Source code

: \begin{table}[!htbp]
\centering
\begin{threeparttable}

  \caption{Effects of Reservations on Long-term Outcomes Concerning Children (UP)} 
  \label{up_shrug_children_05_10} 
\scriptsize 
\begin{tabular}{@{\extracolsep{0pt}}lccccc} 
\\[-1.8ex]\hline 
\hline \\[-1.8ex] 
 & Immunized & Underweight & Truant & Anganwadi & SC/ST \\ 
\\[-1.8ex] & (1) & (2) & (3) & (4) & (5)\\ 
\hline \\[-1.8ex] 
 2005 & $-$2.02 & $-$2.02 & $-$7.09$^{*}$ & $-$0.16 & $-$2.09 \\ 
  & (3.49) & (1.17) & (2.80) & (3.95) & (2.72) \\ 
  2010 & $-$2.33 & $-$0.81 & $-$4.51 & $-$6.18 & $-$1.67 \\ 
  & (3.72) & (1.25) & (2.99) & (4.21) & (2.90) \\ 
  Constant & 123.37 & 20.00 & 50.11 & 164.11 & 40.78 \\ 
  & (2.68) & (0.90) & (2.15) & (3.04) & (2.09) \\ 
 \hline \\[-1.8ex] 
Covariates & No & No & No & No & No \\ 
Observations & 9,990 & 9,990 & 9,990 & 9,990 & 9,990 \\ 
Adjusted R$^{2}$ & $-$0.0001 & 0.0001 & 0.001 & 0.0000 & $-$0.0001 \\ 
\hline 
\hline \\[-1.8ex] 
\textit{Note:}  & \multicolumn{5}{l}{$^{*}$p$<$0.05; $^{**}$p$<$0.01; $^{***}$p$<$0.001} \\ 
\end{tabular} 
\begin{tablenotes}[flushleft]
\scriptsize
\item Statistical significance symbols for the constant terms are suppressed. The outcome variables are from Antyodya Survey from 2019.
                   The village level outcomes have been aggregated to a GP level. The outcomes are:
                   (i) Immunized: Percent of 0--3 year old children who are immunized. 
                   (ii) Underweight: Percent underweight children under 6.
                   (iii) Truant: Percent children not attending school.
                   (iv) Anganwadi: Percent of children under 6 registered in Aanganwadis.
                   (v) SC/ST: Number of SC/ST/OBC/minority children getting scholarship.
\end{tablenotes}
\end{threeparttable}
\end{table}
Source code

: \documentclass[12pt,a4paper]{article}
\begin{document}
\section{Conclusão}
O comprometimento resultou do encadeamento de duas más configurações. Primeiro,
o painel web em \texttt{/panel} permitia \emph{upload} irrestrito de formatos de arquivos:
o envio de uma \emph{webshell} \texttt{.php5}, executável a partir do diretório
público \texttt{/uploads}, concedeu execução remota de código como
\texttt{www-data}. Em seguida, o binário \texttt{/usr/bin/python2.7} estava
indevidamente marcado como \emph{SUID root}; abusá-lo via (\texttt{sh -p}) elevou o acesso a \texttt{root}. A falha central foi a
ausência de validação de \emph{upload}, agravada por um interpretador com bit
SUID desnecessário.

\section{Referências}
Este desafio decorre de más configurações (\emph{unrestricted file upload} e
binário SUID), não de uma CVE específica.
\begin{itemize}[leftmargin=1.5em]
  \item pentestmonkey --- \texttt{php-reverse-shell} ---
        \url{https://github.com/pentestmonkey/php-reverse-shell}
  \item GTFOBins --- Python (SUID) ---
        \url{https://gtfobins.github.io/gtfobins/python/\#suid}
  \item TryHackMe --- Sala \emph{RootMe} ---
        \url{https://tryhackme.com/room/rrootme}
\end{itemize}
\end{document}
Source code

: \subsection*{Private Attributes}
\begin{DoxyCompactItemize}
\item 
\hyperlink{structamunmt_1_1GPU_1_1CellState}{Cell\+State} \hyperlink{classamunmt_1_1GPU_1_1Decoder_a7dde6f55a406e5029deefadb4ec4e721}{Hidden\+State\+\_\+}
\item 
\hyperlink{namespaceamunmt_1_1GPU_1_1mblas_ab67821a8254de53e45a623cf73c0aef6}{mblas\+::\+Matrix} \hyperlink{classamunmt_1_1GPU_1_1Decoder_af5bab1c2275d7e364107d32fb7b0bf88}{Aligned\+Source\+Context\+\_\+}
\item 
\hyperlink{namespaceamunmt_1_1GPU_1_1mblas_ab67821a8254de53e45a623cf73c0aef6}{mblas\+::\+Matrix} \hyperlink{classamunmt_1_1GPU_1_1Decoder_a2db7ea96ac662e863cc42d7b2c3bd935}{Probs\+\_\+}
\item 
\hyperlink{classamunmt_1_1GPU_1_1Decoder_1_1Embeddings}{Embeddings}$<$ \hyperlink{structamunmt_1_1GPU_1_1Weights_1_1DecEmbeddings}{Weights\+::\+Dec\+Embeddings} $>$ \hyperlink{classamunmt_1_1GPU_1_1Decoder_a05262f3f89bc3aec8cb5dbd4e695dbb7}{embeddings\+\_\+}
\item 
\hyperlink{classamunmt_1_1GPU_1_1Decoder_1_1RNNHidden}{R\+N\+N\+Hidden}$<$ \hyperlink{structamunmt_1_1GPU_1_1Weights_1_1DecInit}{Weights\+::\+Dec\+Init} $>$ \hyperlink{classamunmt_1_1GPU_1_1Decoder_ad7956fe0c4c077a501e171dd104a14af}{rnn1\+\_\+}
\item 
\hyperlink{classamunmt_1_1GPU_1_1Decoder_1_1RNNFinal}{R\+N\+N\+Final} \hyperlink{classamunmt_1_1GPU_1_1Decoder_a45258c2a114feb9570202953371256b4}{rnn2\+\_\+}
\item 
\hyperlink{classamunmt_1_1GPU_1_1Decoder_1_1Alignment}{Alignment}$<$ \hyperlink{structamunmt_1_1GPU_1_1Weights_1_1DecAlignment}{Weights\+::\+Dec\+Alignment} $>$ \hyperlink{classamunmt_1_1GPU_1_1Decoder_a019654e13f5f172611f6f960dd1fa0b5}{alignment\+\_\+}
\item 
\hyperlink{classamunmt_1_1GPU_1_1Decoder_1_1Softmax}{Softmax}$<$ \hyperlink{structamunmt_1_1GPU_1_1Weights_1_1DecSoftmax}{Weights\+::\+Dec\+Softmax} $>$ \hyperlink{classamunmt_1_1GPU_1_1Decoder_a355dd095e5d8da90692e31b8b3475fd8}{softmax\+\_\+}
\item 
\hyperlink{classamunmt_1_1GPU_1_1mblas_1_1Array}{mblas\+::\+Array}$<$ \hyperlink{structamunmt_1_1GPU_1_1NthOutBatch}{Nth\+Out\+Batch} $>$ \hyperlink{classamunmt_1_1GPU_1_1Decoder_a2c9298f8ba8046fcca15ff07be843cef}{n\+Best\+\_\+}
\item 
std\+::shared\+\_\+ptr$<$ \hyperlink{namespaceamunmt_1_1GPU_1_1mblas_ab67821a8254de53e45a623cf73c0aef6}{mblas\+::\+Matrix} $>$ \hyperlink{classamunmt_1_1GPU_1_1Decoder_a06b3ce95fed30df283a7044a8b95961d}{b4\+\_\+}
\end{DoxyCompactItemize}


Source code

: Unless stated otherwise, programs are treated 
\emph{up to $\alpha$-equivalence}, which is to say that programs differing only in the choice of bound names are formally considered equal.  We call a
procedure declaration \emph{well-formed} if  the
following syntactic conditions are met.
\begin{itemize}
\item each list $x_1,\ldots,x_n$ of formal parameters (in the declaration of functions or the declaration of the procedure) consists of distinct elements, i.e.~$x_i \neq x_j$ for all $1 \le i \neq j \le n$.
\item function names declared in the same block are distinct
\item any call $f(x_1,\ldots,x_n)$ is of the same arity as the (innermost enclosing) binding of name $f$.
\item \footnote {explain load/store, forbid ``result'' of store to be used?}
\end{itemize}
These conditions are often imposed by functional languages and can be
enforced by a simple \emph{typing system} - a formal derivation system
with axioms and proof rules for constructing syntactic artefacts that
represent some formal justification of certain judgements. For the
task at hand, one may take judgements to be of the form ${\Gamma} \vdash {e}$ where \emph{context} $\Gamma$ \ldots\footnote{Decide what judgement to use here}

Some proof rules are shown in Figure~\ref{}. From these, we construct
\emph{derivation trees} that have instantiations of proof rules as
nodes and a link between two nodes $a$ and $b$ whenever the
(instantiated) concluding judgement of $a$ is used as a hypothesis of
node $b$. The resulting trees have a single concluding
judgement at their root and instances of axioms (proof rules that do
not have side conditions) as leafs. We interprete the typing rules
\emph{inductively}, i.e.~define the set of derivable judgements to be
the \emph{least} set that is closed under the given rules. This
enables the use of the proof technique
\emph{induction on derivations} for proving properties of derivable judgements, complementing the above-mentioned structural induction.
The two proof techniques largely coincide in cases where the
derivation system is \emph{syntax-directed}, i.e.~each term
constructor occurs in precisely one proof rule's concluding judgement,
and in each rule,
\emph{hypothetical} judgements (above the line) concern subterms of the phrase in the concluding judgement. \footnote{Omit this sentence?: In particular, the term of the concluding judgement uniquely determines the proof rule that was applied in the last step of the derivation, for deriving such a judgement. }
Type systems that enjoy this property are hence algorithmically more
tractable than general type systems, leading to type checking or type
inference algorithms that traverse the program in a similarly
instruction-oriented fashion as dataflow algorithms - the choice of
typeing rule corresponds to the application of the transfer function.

● The task: Begin with the first line of the data above and, please, print each line exactly until you have printed the line containing "(4.21) & (2.90) \\"; print nothing else.

● Answer section:
Source code

: \begin{table}[!htbp]
\centering
\begin{threeparttable}

  \caption{Effects of Reservations on Long-term Outcomes Concerning Children (UP)} 
  \label{up_shrug_children_05_10} 
\scriptsize 
\begin{tabular}{@{\extracolsep{0pt}}lccccc} 
\\[-1.8ex]\hline 
\hline \\[-1.8ex] 
 & Immunized & Underweight & Truant & Anganwadi & SC/ST \\ 
\\[-1.8ex] & (1) & (2) & (3) & (4) & (5)\\ 
\hline \\[-1.8ex] 
 2005 & $-$2.02 & $-$2.02 & $-$7.09$^{*}$ & $-$0.16 & $-$2.09 \\ 
  & (3.49) & (1.17) & (2.80) & (3.95) & (2.72) \\ 
  2010 & $-$2.33 & $-$0.81 & $-$4.51 & $-$6.18 & $-$1.67 \\ 
  & (3.72) & (1.25) & (2.99) & (4.21) & (2.90) \\ 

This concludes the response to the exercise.